山田「なんだか、インドネシア人女性が日本人男性へ、この後食事へ行って、おいしいものを食べた後、あなたの部屋でしましょって言っていましたよ。俺、びっくりですよ。」
と、いっている山田の耳が真っ赤になっていた。まだ若いからうぶだなと思い、少々その純粋さを、僕はうらやましく思った。

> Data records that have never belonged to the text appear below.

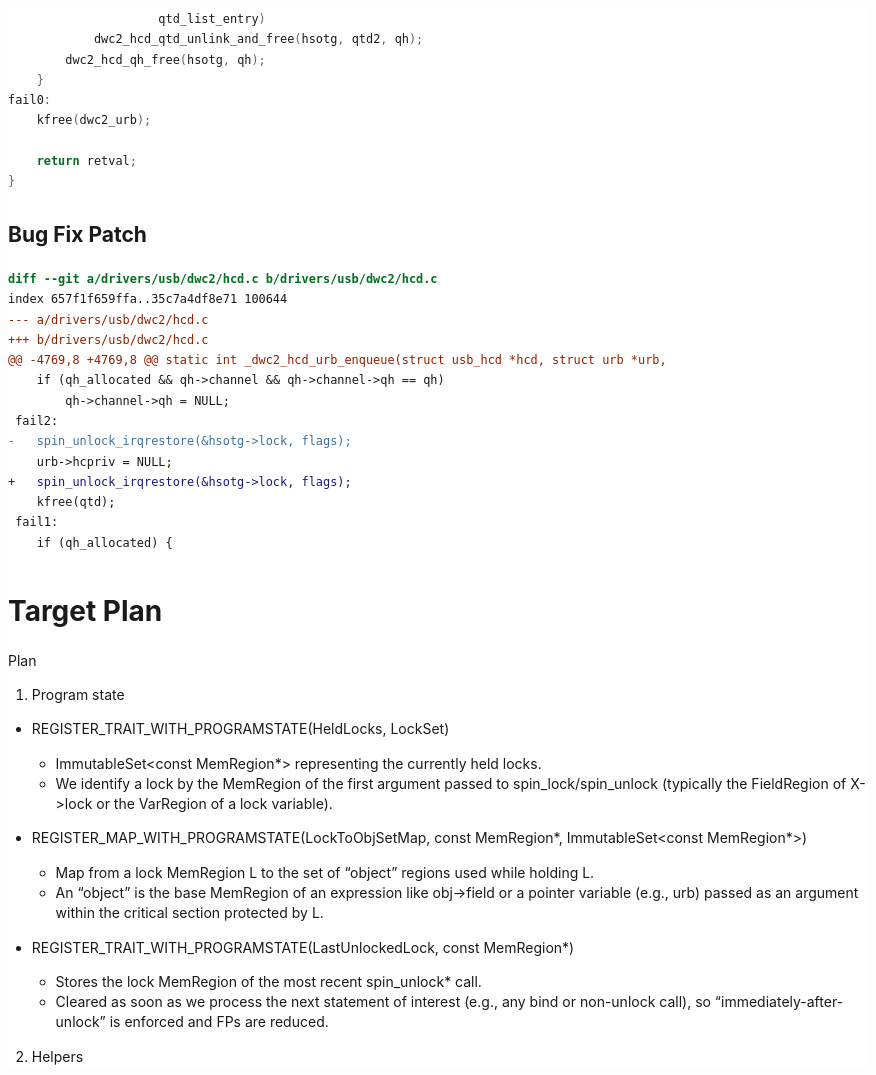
 ```c
					 qtd_list_entry)
			dwc2_hcd_qtd_unlink_and_free(hsotg, qtd2, qh);
		dwc2_hcd_qh_free(hsotg, qh);
	}
fail0:
	kfree(dwc2_urb);

	return retval;
}
```

## Bug Fix Patch

```diff
diff --git a/drivers/usb/dwc2/hcd.c b/drivers/usb/dwc2/hcd.c
index 657f1f659ffa..35c7a4df8e71 100644
--- a/drivers/usb/dwc2/hcd.c
+++ b/drivers/usb/dwc2/hcd.c
@@ -4769,8 +4769,8 @@ static int _dwc2_hcd_urb_enqueue(struct usb_hcd *hcd, struct urb *urb,
 	if (qh_allocated && qh->channel && qh->channel->qh == qh)
 		qh->channel->qh = NULL;
 fail2:
-	spin_unlock_irqrestore(&hsotg->lock, flags);
 	urb->hcpriv = NULL;
+	spin_unlock_irqrestore(&hsotg->lock, flags);
 	kfree(qtd);
 fail1:
 	if (qh_allocated) {
```


# Target Plan

Plan

1) Program state

- REGISTER_TRAIT_WITH_PROGRAMSTATE(HeldLocks, LockSet)
  - ImmutableSet<const MemRegion*> representing the currently held locks.
  - We identify a lock by the MemRegion of the first argument passed to spin_lock/spin_unlock (typically the FieldRegion of X->lock or the VarRegion of a lock variable).

- REGISTER_MAP_WITH_PROGRAMSTATE(LockToObjSetMap, const MemRegion*, ImmutableSet<const MemRegion*>)
  - Map from a lock MemRegion L to the set of “object” regions used while holding L.
  - An “object” is the base MemRegion of an expression like obj->field or a pointer variable (e.g., urb) passed as an argument within the critical section protected by L.

- REGISTER_TRAIT_WITH_PROGRAMSTATE(LastUnlockedLock, const MemRegion*)
  - Stores the lock MemRegion of the most recent spin_unlock* call.
  - Cleared as soon as we process the next statement of interest (e.g., any bind or non-unlock call), so “immediately-after-unlock” is enforced and FPs are reduced.

2) Helpers
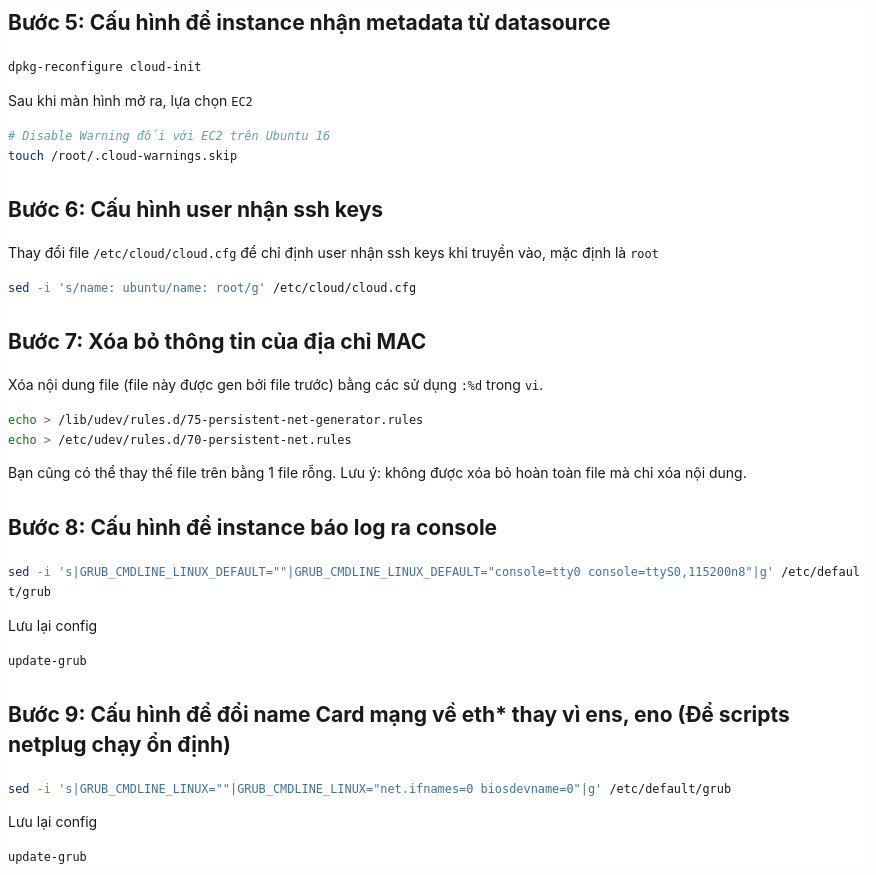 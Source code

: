 ## Bước 5: Cấu hình để instance nhận metadata từ datasource

```sh
dpkg-reconfigure cloud-init
```

Sau khi màn hình mở ra, lựa chọn `EC2`
```sh
# Disable Warning đối với EC2 trên Ubuntu 16
touch /root/.cloud-warnings.skip
```

## Bước 6: Cấu hình user nhận ssh keys

Thay đổi file `/etc/cloud/cloud.cfg` để chỉ định user nhận ssh keys khi truyền vào, mặc định là `root`

``` sh
sed -i 's/name: ubuntu/name: root/g' /etc/cloud/cloud.cfg
```

## Bước 7: Xóa bỏ thông tin của địa chỉ MAC

Xóa nội dung file (file này được gen bởi file trước) bằng các sử dụng `:%d`  trong `vi`.
```sh 
echo > /lib/udev/rules.d/75-persistent-net-generator.rules
echo > /etc/udev/rules.d/70-persistent-net.rules
```

Bạn cũng có thể thay thế file trên bằng 1 file rỗng. Lưu ý: không được xóa bỏ hoàn toàn file mà chỉ xóa nội dung.

## Bước 8: Cấu hình để instance báo log ra console

```sh
sed -i 's|GRUB_CMDLINE_LINUX_DEFAULT=""|GRUB_CMDLINE_LINUX_DEFAULT="console=tty0 console=ttyS0,115200n8"|g' /etc/default/grub
```

Lưu lại config 
```sh 
update-grub
```


## Bước 9: Cấu hình để đổi name Card mạng về eth* thay vì ens, eno (Để scripts netplug chạy ổn định)

```sh
sed -i 's|GRUB_CMDLINE_LINUX=""|GRUB_CMDLINE_LINUX="net.ifnames=0 biosdevname=0"|g' /etc/default/grub
```

Lưu lại config 
```sh 
update-grub
```
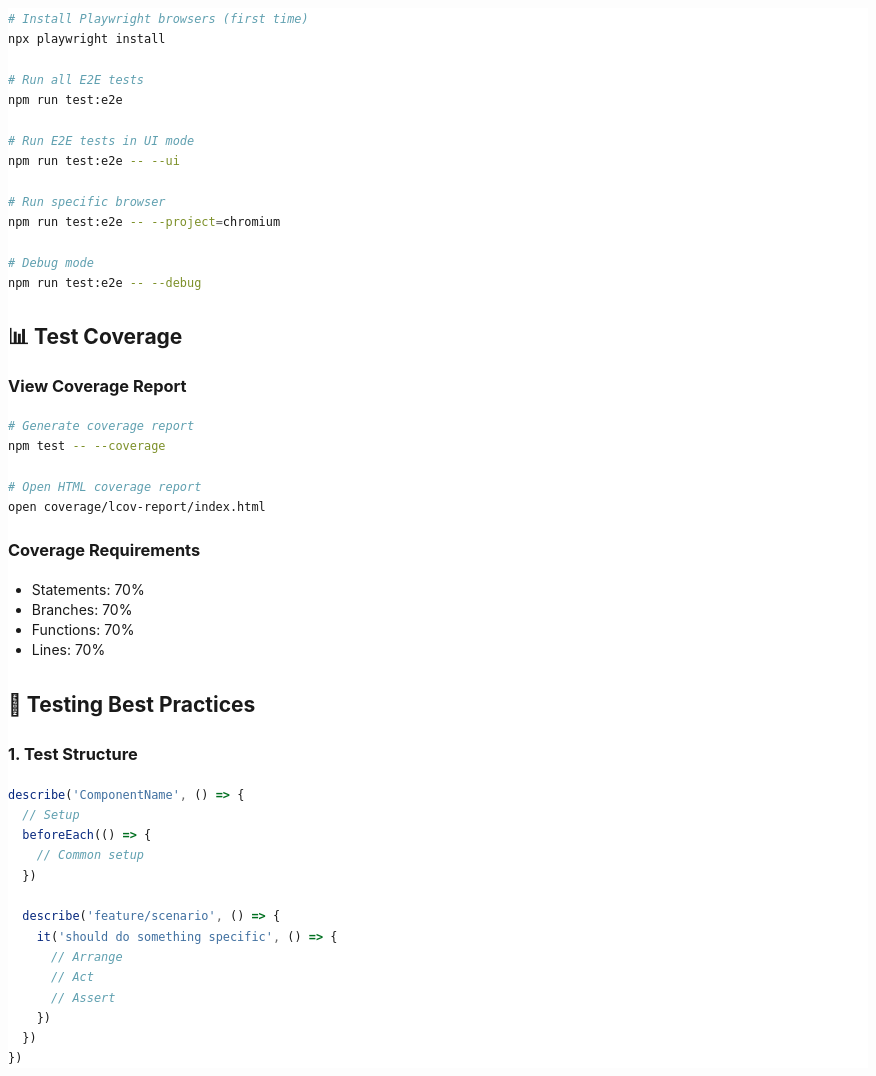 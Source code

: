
```bash
# Install Playwright browsers (first time)
npx playwright install

# Run all E2E tests
npm run test:e2e

# Run E2E tests in UI mode
npm run test:e2e -- --ui

# Run specific browser
npm run test:e2e -- --project=chromium

# Debug mode
npm run test:e2e -- --debug
```

## 📊 Test Coverage

### View Coverage Report

```bash
# Generate coverage report
npm test -- --coverage

# Open HTML coverage report
open coverage/lcov-report/index.html
```

### Coverage Requirements

- Statements: 70%
- Branches: 70%
- Functions: 70%
- Lines: 70%

## 🎯 Testing Best Practices

### 1. **Test Structure**
```typescript
describe('ComponentName', () => {
  // Setup
  beforeEach(() => {
    // Common setup
  })

  describe('feature/scenario', () => {
    it('should do something specific', () => {
      // Arrange
      // Act
      // Assert
    })
  })
})
```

僕「そのような会話はアジアではよくあることだよ。観光地にはそういった性産業ってつきものだからね。」
山田「酒井さんもそういったことしたことあるんですか。」
あまりにも直球すぎる質問に、僕は少々たじろいだ。
僕「まさか。山田君、僕はそんなことしないよ。安心してください。」
山田「安心しました。でも、そういったことで生計を立てている人もこのアジアでは、まだまだ多いんでしょうね。」
僕「そうだね。女性が手っ取り早く現金収入を得るには、一番簡単だからね。ただ病気というリスクもつきものだけどね。そのリスクよりも今の生活が、やはり彼女たちには先決なんだろうね。」
山田「なんだか、世知がない感じですね。」
僕「それが現実ってやつですよ。でもね。山田君、自分の子供をお金のために売り飛ばしたりする親よりは、売春でもして家族を養っている母親の方が、僕は尊敬できるね。特に貧困国の東南アジアでは、いまだに親が子供の人身売買に加担しているって、よくある話なんだよね。逆に日本の女子高生みたいに生活のためではなく、彼女らの遊びのために体を売っている子を僕は軽蔑するね。」
と、山田は少々動揺しながら、僕の話に耳を傾けていた。
山田「酒井さんの言う通りですね。体を売ってでも、自分の子供を手放さず、育てる親だったら仕方ないかもって思っちゃいますね。」
僕「まだこのバリ島は、おとなしい方だけれど。インドネシアの首都ジャカルタでは、ブロックMというか言うエリアがあるみたいですよ。日本でいうところの新宿歌舞伎町のような歓楽街があるらしいよ。それでもまだインドネシアはイスラム教徒が多いから、売春などはおとなしい国だけれども、タイのバンコクなどはびっくりするぐらいだよ。」
山田「そうなんですね。国によって、随分、環境が違うんですね。ハノイで酒井さんが、フィリピンのセブの話をされていましたもんね。」
僕「山田君、その話をよく覚えていたね。」
山田「そりゃそうですよ。酒井さんのことは全部、忘れないんですよ、俺。」
と、山田は、少しだけはにかんだ表情を僕に見せた。なんだか僕は「ドキッ」とした。思わず告白でもされたかのような印象を僕は受けた。